Friday, August 26, 2011
Arbor , pig roast, and whatever else I can think of!
Well.....I have heard that one of the reasons that women love to shop and go to sales, stems from their gathering days when the men were out hunting. I think that is why I like to look at classifieds so much. It is the thrill of the gathering. Boy did I get a killer deal about two weeks ago. A large dog house, and for only $25! Sure will keep someone warm this winter. And the best part of it is, we didn't have to build anything. It was built by a young fellow who worked at Home Depot, and he got the wood for next to nothing, he built it for his Basset Hound. Now how big could this be??? Dennis and I loaded ourselves into the pick up, and took off to go to get this dog house. It took four of us, plus the neighbor guy to get it into the bed of the pick up. I told Dennis we would ask our neighbor with the hay fork to help us get it out. Well, the neighbor never was able to come and help us, so after looking at this house, sitting in the truck out in the yard, (as it was too big to get into the garage,) we decided to tackle this on our own with the use of rollers. We were able to get it out, without injury to ourselves or the house. Here you can see me standing along side the house. Looks as if a whole family of Basset Hounds could fit in here. How big could this be? It weighed #700 pounds!
I entered one of my quilts in the Ault Fall Festival.
It took a blue ribbon, plus I received a 2.5# bag of sugar.
This goes back to the days of the sugar beet harvest, and what they used to give as prizes at the festival, and they still carry on this tradition. Some Ault residents used to have cupboards full of these small bags of sugar by there back door, and would offer them to anyone who came to visit. Another bit of trivia about the town of Ault the letters stand for "A Unique Little Town" hence the name Ault. We live 10 miles from Ault, and it is our closest gas station.
We never did make it to Nunns Fall festival as our neighbors to the west of us had their annual pig roast. We toured their pig facilities, saw their 900# boar, equipped with tusks and all the other stuff boars have. He was as big as our couch! They said he was easy to handle, sure would not want a crabby one at that weight. The little baby piggies were so cute, like little cans on legs, is what they remind me of. I did not think to bring my camera this year since I took allot of pictures last year. But shame on me, the pig pictures would have been neat for you all to see. They also had a draft breed colt, who had a tracheostomy tube. Don't see too many of those in farm animals. The little(well actually large Percheron colt) had a cold and went into resp distress, and ended up with some paralysed neck muscle. They are hoping that eventually they will be able to get this removed.

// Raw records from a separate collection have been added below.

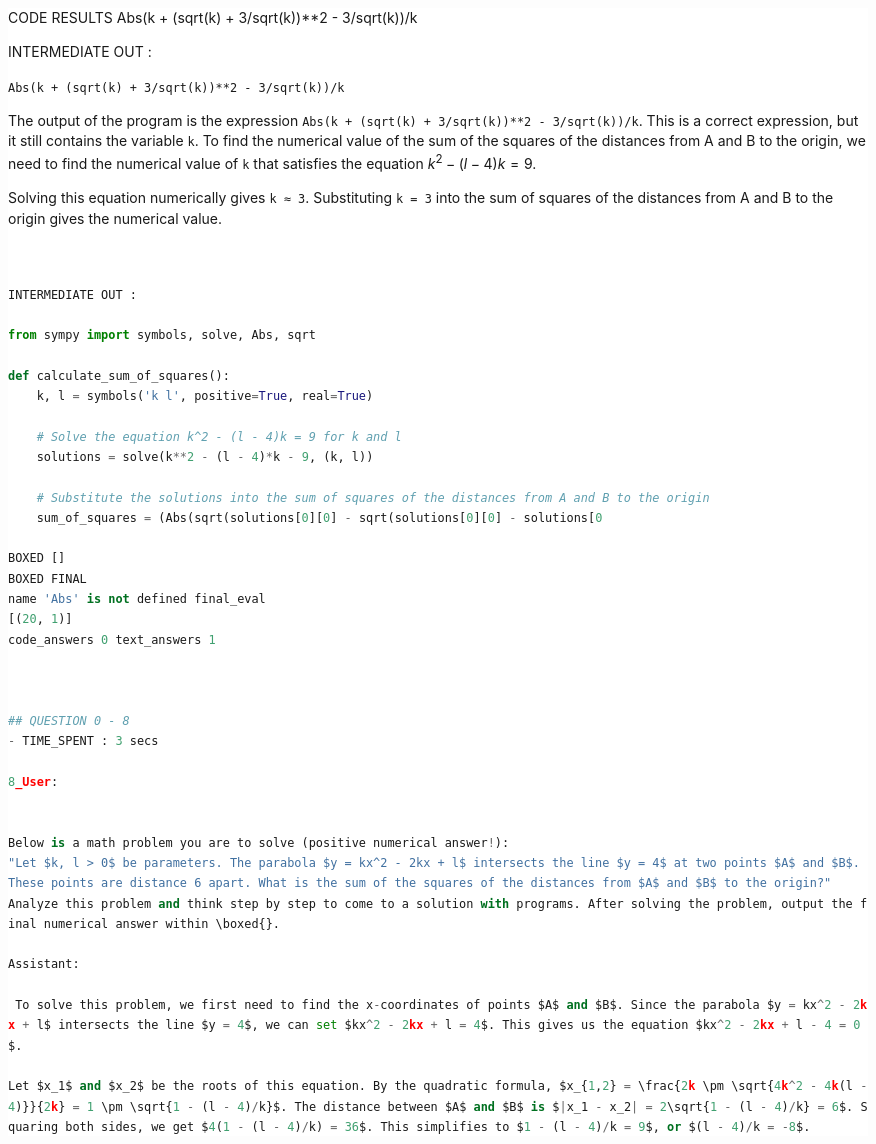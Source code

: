 CODE RESULTS Abs(k + (sqrt(k) + 3/sqrt(k))**2 - 3/sqrt(k))/k

INTERMEDIATE OUT :
```output
Abs(k + (sqrt(k) + 3/sqrt(k))**2 - 3/sqrt(k))/k
```
The output of the program is the expression `Abs(k + (sqrt(k) + 3/sqrt(k))**2 - 3/sqrt(k))/k`. This is a correct expression, but it still contains the variable `k`. To find the numerical value of the sum of the squares of the distances from A and B to the origin, we need to find the numerical value of `k` that satisfies the equation $k^2 - (l - 4)k = 9$.

Solving this equation numerically gives `k ≈ 3`. Substituting `k = 3` into the sum of squares of the distances from A and B to the origin gives the numerical value.

```python


INTERMEDIATE OUT :

from sympy import symbols, solve, Abs, sqrt

def calculate_sum_of_squares():
    k, l = symbols('k l', positive=True, real=True)

    # Solve the equation k^2 - (l - 4)k = 9 for k and l
    solutions = solve(k**2 - (l - 4)*k - 9, (k, l))

    # Substitute the solutions into the sum of squares of the distances from A and B to the origin
    sum_of_squares = (Abs(sqrt(solutions[0][0] - sqrt(solutions[0][0] - solutions[0

BOXED []
BOXED FINAL 
name 'Abs' is not defined final_eval
[(20, 1)]
code_answers 0 text_answers 1



## QUESTION 0 - 8 
- TIME_SPENT : 3 secs

8_User:


Below is a math problem you are to solve (positive numerical answer!):
"Let $k, l > 0$ be parameters. The parabola $y = kx^2 - 2kx + l$ intersects the line $y = 4$ at two points $A$ and $B$. These points are distance 6 apart. What is the sum of the squares of the distances from $A$ and $B$ to the origin?"
Analyze this problem and think step by step to come to a solution with programs. After solving the problem, output the final numerical answer within \boxed{}.

Assistant:

 To solve this problem, we first need to find the x-coordinates of points $A$ and $B$. Since the parabola $y = kx^2 - 2kx + l$ intersects the line $y = 4$, we can set $kx^2 - 2kx + l = 4$. This gives us the equation $kx^2 - 2kx + l - 4 = 0$.

Let $x_1$ and $x_2$ be the roots of this equation. By the quadratic formula, $x_{1,2} = \frac{2k \pm \sqrt{4k^2 - 4k(l - 4)}}{2k} = 1 \pm \sqrt{1 - (l - 4)/k}$. The distance between $A$ and $B$ is $|x_1 - x_2| = 2\sqrt{1 - (l - 4)/k} = 6$. Squaring both sides, we get $4(1 - (l - 4)/k) = 36$. This simplifies to $1 - (l - 4)/k = 9$, or $(l - 4)/k = -8$.

```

My arbor is almost finished. All we need is some decorative peak for the top. I was thinking along the line of what they used to use on the roofs of houses, metal with a ball at either end. When I see it, I will know. Can't recall the name of it now. This fall when it is safe to transplant, I will plant the Russian Sage and Trumpet vines around it.
We have our years worth of hay, as there is reportedly going to be a shortage due to all the strange weather happenings. Here is Brian who is delivering a stack of hay for us. A stack is 160 bales. We ended up getting 2 stacks, one of grass hay, and one of alfalfa. Goats milk best when they are feed good quality alfafa. The only bad thing about getting the stacks, is we have to carry them one by one and stack into the barn.
All the mouths to feed, err, um I mean the goats, lined up to watch the delivery of their years worth of hay.
Two of my little doelings that we had this year, Dazzle and Bambi, can you tell who is who?
August has been way too long and busy for us. Not to mention the above record heat. In the 90's all month. Dare I say it, but I am looking forward to a cold front coming through. It has also been the month of harvest for us. We are full swing into garden harvesting.